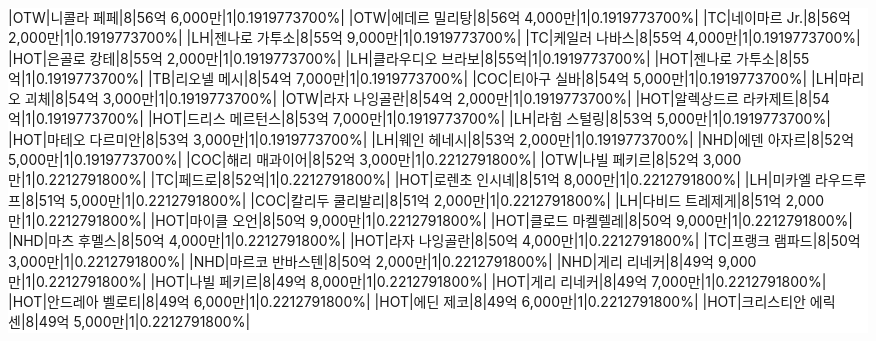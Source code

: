|OTW|니콜라 페페|8|56억 6,000만|1|0.1919773700%|
|OTW|에데르 밀리탕|8|56억 4,000만|1|0.1919773700%|
|TC|네이마르 Jr.|8|56억 2,000만|1|0.1919773700%|
|LH|젠나로 가투소|8|55억 9,000만|1|0.1919773700%|
|TC|케일러 나바스|8|55억 4,000만|1|0.1919773700%|
|HOT|은골로 캉테|8|55억 2,000만|1|0.1919773700%|
|LH|클라우디오 브라보|8|55억|1|0.1919773700%|
|HOT|젠나로 가투소|8|55억|1|0.1919773700%|
|TB|리오넬 메시|8|54억 7,000만|1|0.1919773700%|
|COC|티아구 실바|8|54억 5,000만|1|0.1919773700%|
|LH|마리오 괴체|8|54억 3,000만|1|0.1919773700%|
|OTW|라자 나잉골란|8|54억 2,000만|1|0.1919773700%|
|HOT|알렉상드르 라카제트|8|54억|1|0.1919773700%|
|HOT|드리스 메르턴스|8|53억 7,000만|1|0.1919773700%|
|LH|라힘 스털링|8|53억 5,000만|1|0.1919773700%|
|HOT|마테오 다르미안|8|53억 3,000만|1|0.1919773700%|
|LH|웨인 헤네시|8|53억 2,000만|1|0.1919773700%|
|NHD|에덴 아자르|8|52억 5,000만|1|0.1919773700%|
|COC|해리 매과이어|8|52억 3,000만|1|0.2212791800%|
|OTW|나빌 페키르|8|52억 3,000만|1|0.2212791800%|
|TC|페드로|8|52억|1|0.2212791800%|
|HOT|로렌초 인시녜|8|51억 8,000만|1|0.2212791800%|
|LH|미카엘 라우드루프|8|51억 5,000만|1|0.2212791800%|
|COC|칼리두 쿨리발리|8|51억 2,000만|1|0.2212791800%|
|LH|다비드 트레제게|8|51억 2,000만|1|0.2212791800%|
|HOT|마이클 오언|8|50억 9,000만|1|0.2212791800%|
|HOT|클로드 마켈렐레|8|50억 9,000만|1|0.2212791800%|
|NHD|마츠 후멜스|8|50억 4,000만|1|0.2212791800%|
|HOT|라자 나잉골란|8|50억 4,000만|1|0.2212791800%|
|TC|프랭크 램파드|8|50억 3,000만|1|0.2212791800%|
|NHD|마르코 반바스텐|8|50억 2,000만|1|0.2212791800%|
|NHD|게리 리네커|8|49억 9,000만|1|0.2212791800%|
|HOT|나빌 페키르|8|49억 8,000만|1|0.2212791800%|
|HOT|게리 리네커|8|49억 7,000만|1|0.2212791800%|
|HOT|안드레아 벨로티|8|49억 6,000만|1|0.2212791800%|
|HOT|에딘 제코|8|49억 6,000만|1|0.2212791800%|
|HOT|크리스티안 에릭센|8|49억 5,000만|1|0.2212791800%|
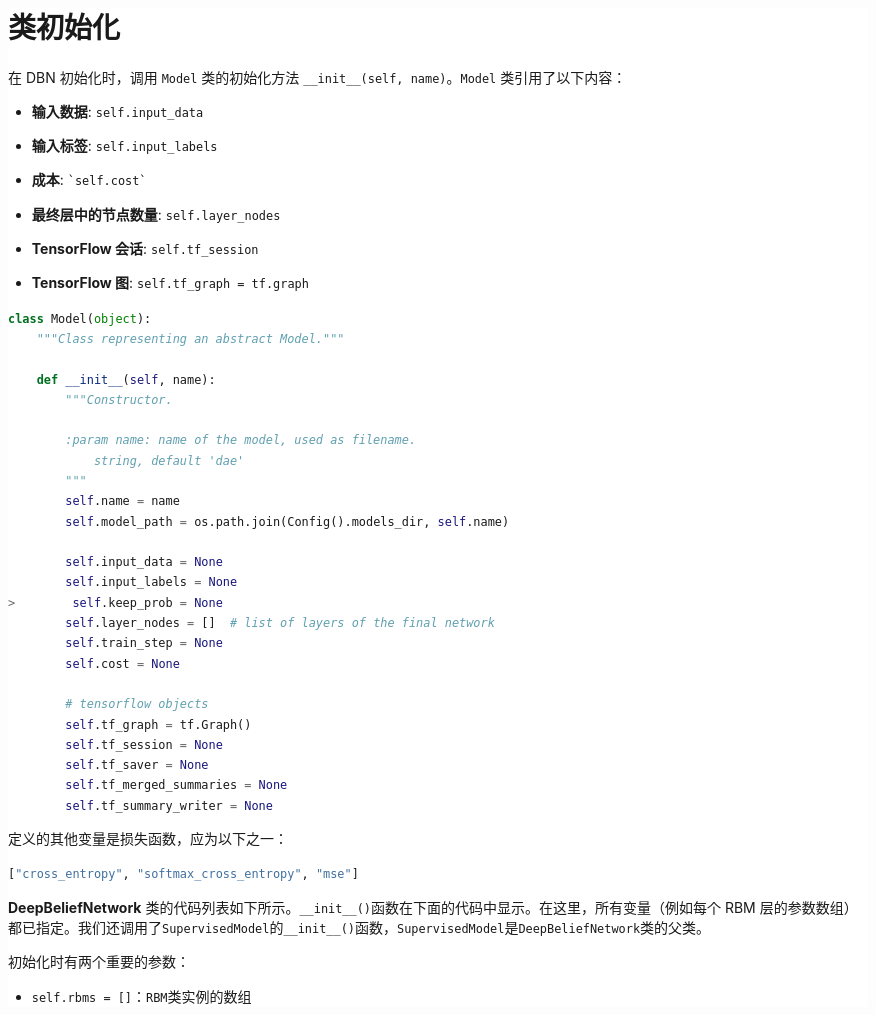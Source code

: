 # 类初始化

在 DBN 初始化时，调用 `Model` 类的初始化方法 `__init__(self, name)`。`Model` 类引用了以下内容：

+   **输入数据**: `self.input_data`

+   **输入标签**: `self.input_labels`

+   **成本**: `` `self.cost` ``

+   **最终层中的节点数量**: `self.layer_nodes`

+   **TensorFlow 会话**: `self.tf_session`

+   **TensorFlow 图**: `self.tf_graph = tf.graph`

```py
class Model(object):
    """Class representing an abstract Model."""

    def __init__(self, name):
        """Constructor.

        :param name: name of the model, used as filename.
            string, default 'dae'
        """
        self.name = name
        self.model_path = os.path.join(Config().models_dir, self.name)

        self.input_data = None
        self.input_labels = None
>        self.keep_prob = None
        self.layer_nodes = []  # list of layers of the final network
        self.train_step = None
        self.cost = None

        # tensorflow objects
        self.tf_graph = tf.Graph()
        self.tf_session = None
        self.tf_saver = None
        self.tf_merged_summaries = None
        self.tf_summary_writer = None
```

定义的其他变量是损失函数，应为以下之一：

```py
["cross_entropy", "softmax_cross_entropy", "mse"]
```

**DeepBeliefNetwork** 类的代码列表如下所示。`__init__()`函数在下面的代码中显示。在这里，所有变量（例如每个 RBM 层的参数数组）都已指定。我们还调用了`SupervisedModel`的`__init__()`函数，`SupervisedModel`是`DeepBeliefNetwork`类的父类。

初始化时有两个重要的参数：

+   `self.rbms = []`：`RBM`类实例的数组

————————

What is being asked: All lines that include the word "None" must be copied from the material above.

Worked solution:
        self.input_data = None
        self.input_labels = None
>        self.keep_prob = None
        self.train_step = None
        self.cost = None
        self.tf_session = None
        self.tf_saver = None
        self.tf_merged_summaries = None
        self.tf_summary_writer = None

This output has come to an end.